People in a position to benefit have long been at the work of normalizing this individualistic, tech-augmented vision for people. It’s everywhere. In the mythologies of digital pioneers working alone in their garages and dorm rooms to give birth to the pillars of the online experience. Outlining the code-era vision for justice, with men like Edward Snowden and Julian Assange lionized for finding and making unilateral decisions to expose dirty secrets they find distasteful simply because they had the digital prowess to do so. It’s in the new vision for romance as each individual is empowered to swipe through swaths of humanity on a screen as they make mating choices without risking the vulnerability that the ether offers to inoculate[6] us from. It’s even in the vision for the look of our cities and homes—those places where we yet can’t but be a real human presence. We are on the verge of self-driving cars, drone delivery, and we are already asked to install 24-hour surveillance devices in our homes so that we can buy things and access information with little effort beyond speaking to the ever-listening algorithm[7]. We are offered relief from even the tiny human chore of adjusting the thermostat. Effortless comfort at all times. What isn’t ‘smart’ these days? Our interface with the inevitable technotopic future is paved with the gilt bricks of self-augmentation and by them we are thoroughly insulated from the chafe of human interaction. This is the Promised Land. What could go wrong?

Part IV

*     *     *

[1] Perhaps it is a result of the persistent efforts of the Industrial Revolution to mobilize people and so scatter them—disintegrating communities for the sake of portable capital—that has made this digital world such a promised land. We have all left home and the people who know us. As we wake up to that void, we try to fill it with flat digital light. This would explain our tendency to populate our personal digital crowd, a list we have complete curatorial control over, with individuals not only from our present life, but from every phase of our past lives. Trying to hold on to all the places and communities we have passed through as an acknowledgement that all of our places and communities have been uprooted by now.

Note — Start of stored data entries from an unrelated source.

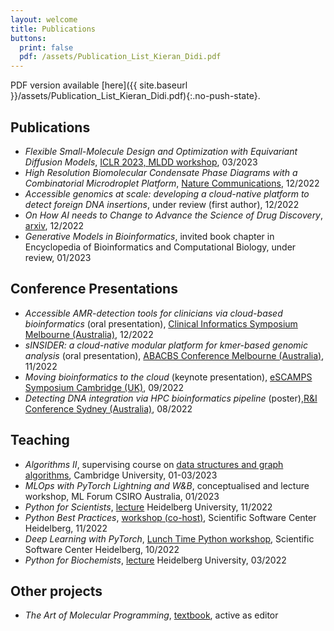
 ```yaml
---
layout: welcome
title: Publications
buttons:
  print: false
  pdf: /assets/Publication_List_Kieran_Didi.pdf
---
```

PDF version available [here]({{ site.baseurl }}/assets/Publication_List_Kieran_Didi.pdf){:.no-push-state}.
## Publications 


- *Flexible Small-Molecule Design and Optimization with Equivariant Diffusion Models*, [ICLR 2023, MLDD workshop](https://sites.google.com/view/mldd-2023/), 03/2023
- *High Resolution Biomolecular Condensate Phase Diagrams with a Combinatorial Microdroplet Platform*, [Nature Communications](https://www.nature.com/articles/s41467-022-35265-7), 12/2022
- *Accessible genomics at scale: developing a cloud-native platform to detect foreign DNA insertions*, under review (first author), 12/2022
- *On How AI needs to Change to Advance the Science of Drug Discovery*, [arxiv](https://arxiv.org/abs/2212.12560), 12/2022
- *Generative Models in Bioinformatics*, invited book chapter in Encyclopedia of Bioinformatics and Computational Biology, under review, 01/2023

## Conference Presentations

- *Accessible AMR-detection tools for clinicians via cloud-based bioinformatics* (oral presentation), [Clinical Informatics Symposium Melbourne (Australia)](https://pheedloop.com/ABACBS2022/site/CI), 12/2022
- *sINSIDER: a cloud-native modular platform for kmer-based genomic analysis* (oral presentation), [ABACBS Conference Melbourne (Australia)](https://www.abacbs.org/conference2022), 11/2022
- *Moving bioinformatics to the cloud* (keynote presentation), [eSCAMPS Symposium Cambridge (UK)](https://escamps.org/), 09/2022
- *Detecting DNA integration via HPC bioinformatics pipeline* (poster),[R&I Conference Sydney (Australia)](https://na.eventscloud.com/website/36005/home/), 08/2022
## Teaching

- *Algorithms II*, supervising course on [data structures and graph algorithms](https://www.cl.cam.ac.uk/teaching/2122/Algorithm2/), Cambridge University, 01-03/2023
- *MLOps with PyTorch Lightning and W&B*, conceptualised and lecture workshop, ML Forum CSIRO Australia, 01/2023
- *Python for Scientists*, [lecture](https://github.com/kierandidi/python_for_scientists) Heidelberg University, 11/2022
- *Python Best Practices*, [workshop (co-host)](https://ssciwr.github.io/Python-best-practices-course/), Scientific Software Center Heidelberg, 11/2022
- *Deep Learning with PyTorch*, [Lunch Time Python workshop](https://ssciwr.github.io/lunch-time-python/#:~:text=Lunch%20Time%20Python%20aims%20at,will%20be%20made%20available%20afterwards.), Scientific Software Center Heidelberg, 10/2022
- *Python for Biochemists*, [lecture](https://github.com/kierandidi/Python_for_Biochemists) Heidelberg University, 03/2022

## Other projects

- *The Art of Molecular Programming*, [textbook](https://molecularprogrammers.org/), active as editor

[2] Why advocate for a less human world? Because when we don’t rely on or interact with people, we rely on and interact with machines that we must somehow pay for. Their company is never free, and our desire for them facilitates our abstraction from a community into a ‘labor force’ as we fill the role of consumers working to consume. This is good news for those selling the machines, and also good news for all the various officials and dignitaries who gain some kind of power in maintaining this world. Hence the push to make it all feel normal.

[3] Solvents work by separating things, the way oil separates your car engine parts, allowing them to glide over one another without bursting into flames. This is handy in everything from washing your dishes to cleaning precision-crafted computer parts prior to electroplating them with conductive gold. The dirt just washes away.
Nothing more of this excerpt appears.